The basic idea is that because x and a are members of finite sets, we can give each of them a unique ID number, and so we can give the (x,a) combination a unique ID too. Then we just have an array of some size N of real numbers, indexed by this ID.

x = (x₁, x₂, .. x_n)
where each x_i takes one of some finite set of values v₀, v₁, ... v_m (in fact, the set of values, and the number of them, could be different for each dimension i).
e.g. x = (x₁, .. x₁₀) where for example x₇ takes values -100, 0, or 100.
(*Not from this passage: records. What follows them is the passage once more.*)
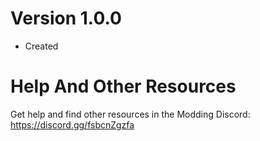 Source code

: # Version 1.0.0
- Created


# Help And Other Resources
Get help and find other resources in the Modding Discord:
https://discord.gg/fsbcnZgzfa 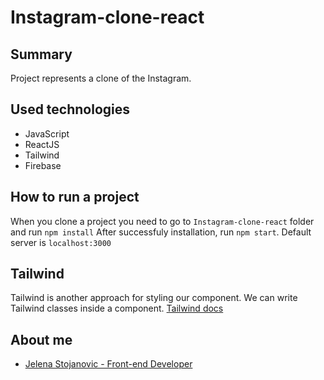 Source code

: # Instagram-clone-react

## Summary

Project represents a clone of the Instagram. 

## Used technologies

- JavaScript
- ReactJS
- Tailwind
- Firebase

## How to run a project

When you clone a project you need to go to `Instagram-clone-react` folder and run `npm install`
After successfuly installation, run `npm start`.
Default server is `localhost:3000`

## Tailwind

Tailwind is another approach for styling our component. We can write Tailwind classes inside a component.
[Tailwind docs](https://tailwindcss.com/docs/installation)

## About me

- [Jelena Stojanovic - Front-end Developer](https://rs.linkedin.com/in/jelena-stojanovic88)

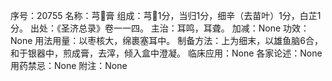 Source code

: 序号：20755
名称：芎膏
组成：芎1分，当归1分，细辛（去苗叶）1分，白芷1分。
出处：《圣济总录》卷一一四。
主治：耳鸣，耳聋。
加减：None
功效：None
用法用量：以枣核大，绵裹塞耳中。
制备方法：上为细末，以雄鱼脑6合，和于银器中，煎成膏，去滓，倾入盒中澄凝。
临床应用：None
各家论述：None
用药禁忌：None
附注：None
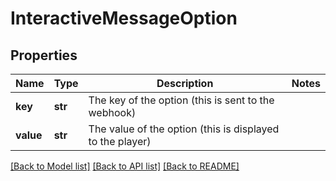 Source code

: # InteractiveMessageOption

## Properties
Name | Type | Description | Notes
------------ | ------------- | ------------- | -------------
**key** | **str** | The key of the option (this is sent to the webhook) | 
**value** | **str** | The value of the option (this is displayed to the player) | 

[[Back to Model list]](../README.md#documentation-for-models) [[Back to API list]](../README.md#documentation-for-api-endpoints) [[Back to README]](../README.md)


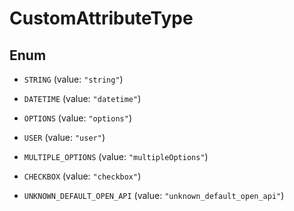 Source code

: 

# CustomAttributeType

## Enum


* `STRING` (value: `"string"`)

* `DATETIME` (value: `"datetime"`)

* `OPTIONS` (value: `"options"`)

* `USER` (value: `"user"`)

* `MULTIPLE_OPTIONS` (value: `"multipleOptions"`)

* `CHECKBOX` (value: `"checkbox"`)

* `UNKNOWN_DEFAULT_OPEN_API` (value: `"unknown_default_open_api"`)



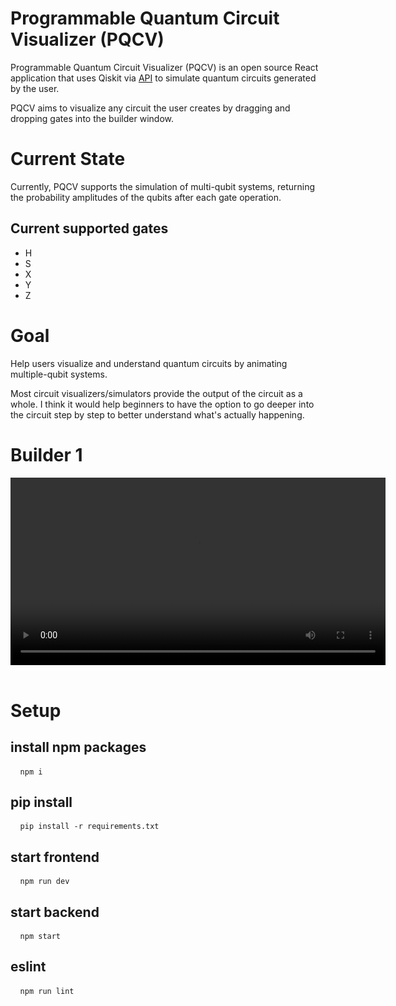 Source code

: # Programmable Quantum Circuit Visualizer (PQCV)
Programmable Quantum Circuit Visualizer (PQCV) is an open source React application that uses Qiskit via [API]() to simulate quantum circuits generated by the user.

PQCV aims to visualize any circuit the user creates by dragging and dropping gates into the builder window.

# Current State
Currently, PQCV supports the simulation of multi-qubit systems, returning the probability amplitudes of the qubits after each gate operation.

## Current supported gates
- H
- S
- X
- Y
- Z

# Goal
Help users visualize and understand quantum circuits by animating multiple-qubit systems.

Most circuit visualizers/simulators provide the output of the circuit as a whole. I think it would help beginners to have the option to go deeper into the circuit step by step to better understand what's actually happening.

# Builder 1
<video width="600" controls>
  <source src="/assets/pqcv-demo.mov" type="video/quicktime">
  Your browser does not support the video tag.
</video><br><br>

# Setup
## install npm packages
<pre> <code> npm i </code> </pre>

## pip install
<pre> <code> pip install -r requirements.txt </code> </pre>

## start frontend
<pre> <code> npm run dev </code> </pre>

## start backend
<pre> <code> npm start </code> </pre>

## eslint
<pre> <code> npm run lint </code> </pre>

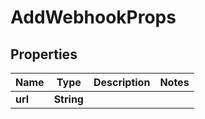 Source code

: 

# AddWebhookProps


## Properties

| Name | Type | Description | Notes |
|------------ | ------------- | ------------- | -------------|
|**url** | **String** |  |  |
To help us enumerate the states so we can construct an ID number, we simply constrain the set of values to run from 0 to m (we can translate to/from the real values when we use them). So above we say x₇ takes values 0,1,2.

Lookup tables and Generalisations

If x and a were not members of finite sets we would need to use a generalisation like a neural network.

Even with large finite, we may need generalisation.

To reduce the statespace size, we may need to be careful with our definition of state. Note that we can easily define too many possibilities, so that a huge chunk of the logical state space may not actually exist, e.g. all blank in chess board, or all kings. Could even have 90 percent of the lookup table unused.

Often we might make the world discrete and finite by dividing up the continuous input into a small number of coarse-grained divisions. But remember this in itself is a generalisation.

Example

Consider how we could enumerate the finite set of states defined as follows:

x = (x₁, x₂, x₃)
where x₁ takes values 0,1,
x₂ takes values 0,1,2,
and x₃ takes values 0,1.
We can sum this up by just having a set of variables saying how many values each dimension takes:
c₁=2, c₂=3, c₃=2.

We can enumerate as follows:

x = (0,0,0)  id = 0
     0 0 1        1
     0 1 0        2
     0 1 1        3
     0 2 0        4
     0 2 1        5
     1 0 0        6
     1 0 1        7
     1 1 0        8
     1 1 1        9
     1 2 0        10
     1 2 1        11

Note that it is not binary.

Q. When is it binary?

Consider the last state (1,2,1).
The "1" means we have done the "0"'s in the first column, i.e. we have done 1.c₂.c₃,
plus the "2" means that within the "1"s we have already done an additional 2.c₃,
plus the last "1" means we have done an additional 1.
So id(1,2,1) = 1.c₂.c₃ + 2.c₃ + 1

In general, we can enumerate a state as follows:

int id ( state x )
{
return x₁c₂c₃ + x₂c₃ + x₃
}

Enumeration scheme

States

Where x = (x₁, x₂, .. x_n),
id(x) = x₁c₂..c_n + x₂c₃..c_n + ... + x_(n-1)c_n + x_n

The number of possible states is:
nostates = c₁c₂...c_n

The state IDs run from: 0 .. (nostates-1)

Q. The first state in the enumeration is:
( 0, 0, ..., 0 )
Show using the rule above that its ID is:
0

Q. The last state in the enumeration is:
( c₁-1, c₂-1, ..., c_n-1 )
Show using the rule above that its ID is:
(c₁c₂...c_n) - 1

Exercise - Write the state2id and the id2state functions.

Actions

Similar scheme. Action IDs run from: 0 .. (noactions-1)

States x Actions

(x,a) pairs can be enumerated:

(0,0)                              id = 0 + 0
(0,1)                                   0 + 1
...                                      ...
(0,noactions-1)                         0 + noactions-1
(1,0)                         1.noactions + 0
...                                      ...
(1,noactions-1)               1.noactions + noactions-1
(2,0)                         2.noactions + 0
...                                      ...
(nostates-1,noactions-1)

The ID of an (x,a) pair is:
(id(x) * noactions) + id(a)

The number of (x,a) combinations is:
nostates*noactions

IDs run from:
0 .. (nostates*noactions)-1

Pseudo-code

So our function to access the State Space is:

real StateSpace :: at ( vector x, vector a )
{
int id = (id(x) * noactions) + id(a)
return ActualArray [ id ]
}

where ActualArray is simply an ordinary 1-dimensional array of real numbers:

real ActualArray [ nostates * noactions ]

Then we have one of these data structures to hold the Q-values:

StateSpace Q

and we can just use it like:

Q.at(x,a) = ((1-ALPHA) * Q.at(x,a)) + (ALPHA * new-estimate)

In the sample code you will see that I enumerated Actions x States rather than States x Actions as above.

This is basically a 1-1 (no collisions) hash function.
Support for Multidimensional arrays may help, if it exists in your language.